I.e. they actually define "punitive sentiment" to be an expression of evolved circuitry (by which they mean "genetically evolved circuitry"). This is clearly different from the way "punitive sentiment" is understood, which is any expression of wish to punish, independently of the underlying causes and mechanisms. In the rest of the paper, they take it for granted that what they see is a "punitive sentiment", which would be justified with the normal understanding, but not with their definition (because they don't show any evidence that it is evolved). Thus they use this bogus definition to "justify" the assumption of evolved circuitry, which they also take for granted in the rest of the paper.

The total avoidance of any mention of learning and taking evolved cicuitry for granted are a typical approach in evolutionary psychology.

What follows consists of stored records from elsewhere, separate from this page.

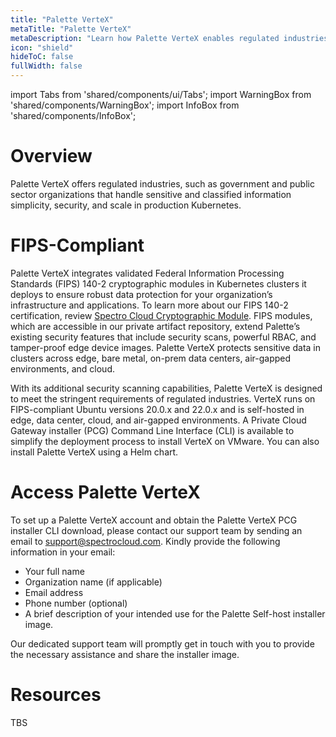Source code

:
 ```yaml
---
title: "Palette VerteX"
metaTitle: "Palette VerteX"
metaDescription: "Learn how Palette VerteX enables regulated industries to meet stringent security requirements."
icon: "shield"
hideToC: false
fullWidth: false
---
```


import Tabs from 'shared/components/ui/Tabs';
import WarningBox from 'shared/components/WarningBox';
import InfoBox from 'shared/components/InfoBox';


# Overview

Palette VerteX offers regulated industries, such as government and public sector organizations that handle sensitive and classified information simplicity, security, and scale in production Kubernetes.

# FIPS-Compliant

Palette VerteX integrates validated Federal Information Processing Standards (FIPS) 140-2 cryptographic modules in Kubernetes clusters it deploys to ensure robust data protection for your organization’s infrastructure and applications. To learn more about our FIPS 140-2 certification, review [Spectro Cloud Cryptographic Module](https://csrc.nist.gov/projects/cryptographic-module-validation-program/certificate/4349). FIPS modules, which are accessible in our private artifact repository, extend Palette’s existing security features that include security scans, powerful RBAC, and tamper-proof edge device images. Palette VerteX protects sensitive data in clusters across edge, bare metal, on-prem data centers, air-gapped environments, and cloud. 

With its additional security scanning capabilities, Palette VerteX is designed to meet the stringent requirements of regulated industries. VerteX runs on FIPS-compliant Ubuntu versions 20.0.x and 22.0.x and is self-hosted in edge, data center, cloud, and air-gapped environments. A Private Cloud Gateway installer (PCG) Command Line Interface (CLI) is available to simplify the deployment process to install VerteX on VMware. You can also install Palette VerteX using a Helm chart.

# Access Palette VerteX

To set up a Palette VerteX account and obtain the Palette VerteX PCG installer CLI download, please contact our support team by sending an email to support@spectrocloud.com. Kindly provide the following information in your email:

- Your full name
- Organization name (if applicable)
- Email address
- Phone number (optional)
- A brief description of your intended use for the Palette Self-host installer image.

Our dedicated support team will promptly get in touch with you to provide the necessary assistance and share the installer image.

# Resources

TBS

<!-- - [Install Using Quick-Start Mode](/vertex/install-using-quick-start-mode)


- [Migrate Cluster to Enterprise Mode](/vertex/migrate-cluster-to-enterprise-mode) -->

<br />

<br />


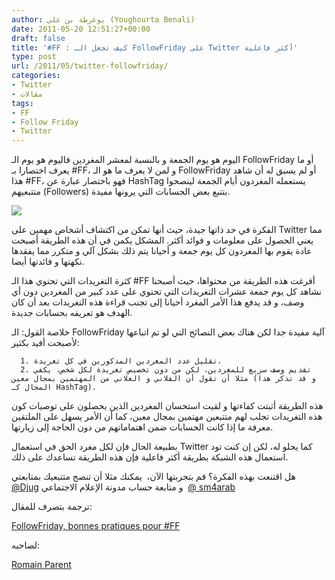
 ```yaml
---
author: يوغرطة بن علي (Youghourta Benali)
date: 2011-05-20 12:51:27+00:00
draft: false
title: '#FF : كيف تجعل الـ FollowFriday على Twitter أكثر فاعلية'
type: post
url: /2011/05/twitter-followfriday/
categories:
- Twitter
- مقالات
tags:
- FF
- Follow Friday
- Twitter
---
```


اليوم هو يوم الجمعة و بالنسبة لمعشر المغردين فاليوم هو يوم الـ FollowFriday أو ما يعرف اختصارا بـ #FF، و لمن لا يعرف ما هو الـ FollowFriday أو لم يسبق له أن شاهد هذا #FF، فهو باختصار عبارة عن HashTag يستعمله المغردون أيام الجمعة لينصحوا متتبعيهم (Followers) بتتبع بعض الحسابات التي يرونها مفيدة.

[![](http://socialmedia4arab.com/wp-content/uploads/2011/05/Follow-friday.jpg)
](http://socialmedia4arab.com/2011/05/twitter-followfriday/)<!-- more -->

الفكرة في حد ذاتها جيدة، حيث أنها تمكن من اكتشاف أشخاص مهمين على Twitter مما يعني الحصول على معلومات و فوائد أكثر. المشكل يكمن في أن هذه الطريقة أصبحت عادة يقوم بها المغردون كل يوم جمعة و أحيانا يتم ذلك بشكل آلي و متكرر مما يفقدها نكهتها و فائدتها أيضا.

كثرة التغريدات التي تحتوي هذا الـ #FF أفرغت هذه الطريقة من محتواها، حيث أصبحنا نشاهد كل يوم جمعة عشرات التغريدات التي تحتوي على عدد كبير من المغردين دون أي وصف، و قد يدفع هذا الأمر المغرد أحيانا إلى تجنب قراءة هذه التغريدات بعد أن كان الهدف هو تعريفه بحسابات جديدة.

خلاصة القول: الـ FollowFriday آلية مفيدة جدا لكن هناك بعض النصائح التي لو تم اتباعها لأصبحت أفيد بكثير:



 	  1. تقليل عدد المغردين المذكورين في كل تغريدة.
 	  2. تقديم وصف سريع للمغردين، لكن من دون تخصيص تغريدة لكل شخص، يكفي مثلا أن تقول أن الفلاني و العلاني من المهتمين بمجال معين (و قد تذكر هذا المجال كـ HashTag).

هذه الطريقة أثبتت كفاءتها و لقيت استحسان المغردين الذين يحصلون على توصيات كون هذه التغريدات تجلب لهم متتبعين مهتمين بمجال معين، كما أن الأمر يسهل على الملتقين معرفة ما إذا كانت الحسابات ضمن اهتماماتهم من دون الحاجة إلى زيارتها.

بطبيعة الحال فإن لكل مغرد الحق في استعمال Twitter كما يحلو له، لكن إن كنت تود استعمال هذه الشبكة بطريقة أكثر فاعلية فإن هذه الطريقة تساعدك على ذلك.

هل اقتنعت بهذه الفكرة؟ قم بتجربتها الآن،  يمكنك مثلا أن تنصح متتبعيك بمتابعتي  [@Djug](https://twitter.com/#%21/djug) و متابعة حساب مدونة الإعلام الاجتماعي  [@ sm4arab](https://twitter.com/#%21/sm4arab)

ترجمة بتصرف للمقال:

[FollowFriday, bonnes pratiques pour #FF](http://site-communautaire.blogspot.com/2010/01/followfriday-bonnes-pratiques-pour-ff.html)

لصاحبه:

[Romain Parent](https://twitter.com/#%21/romm1)


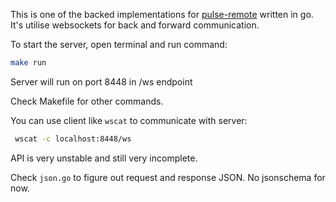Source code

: This is one of the backed implementations for [pulse-remote](https://github.com/undg/pulse-remote) written in go.
It's utilise websockets for back and forward communication.

To start the server, open terminal and run command:

```bash
make run
```

Server will run on port 8448 in /ws endpoint

Check Makefile for other commands.

You can use client like `wscat` to communicate with server:

```bash
 wscat -c localhost:8448/ws
```

API is very unstable and still very incomplete.

Check `json.go` to figure out request and response JSON. No jsonschema for now.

It is quite effective, because readers of this kind of paper get the impression that existence of the evolved circuitry have actually been established. In effect, it is an extended example of the lying by implication maneuver. This is the most significant point of this paper.

In addition to the major maneuver, the paper also contain several logical mistakes.

  1. On p209 :
    (a) If encouraging participation by otherwise reluctant individuals is one adaptive function of a system that causes punitive sentiments toward nonparticipants, then those who are most likely to benefit from the achievement of a group goal should differentially act to induce others to achieve this goal (e.g. Alexander, 1987, pp. 191-192; Irons, 1991; Cronk, 1994).
    This is true in principle, but evolution does not necessarily does what it should, and in many cases it achieves some effect without doing it in what looks to us as the optimal way. This can be either because evolution didn't happen to have the right mutations, or because achieving the optimal state on behavioural grounds involves costs that make it non-optimal overall. Large portion of the following discussion is based on this logical error.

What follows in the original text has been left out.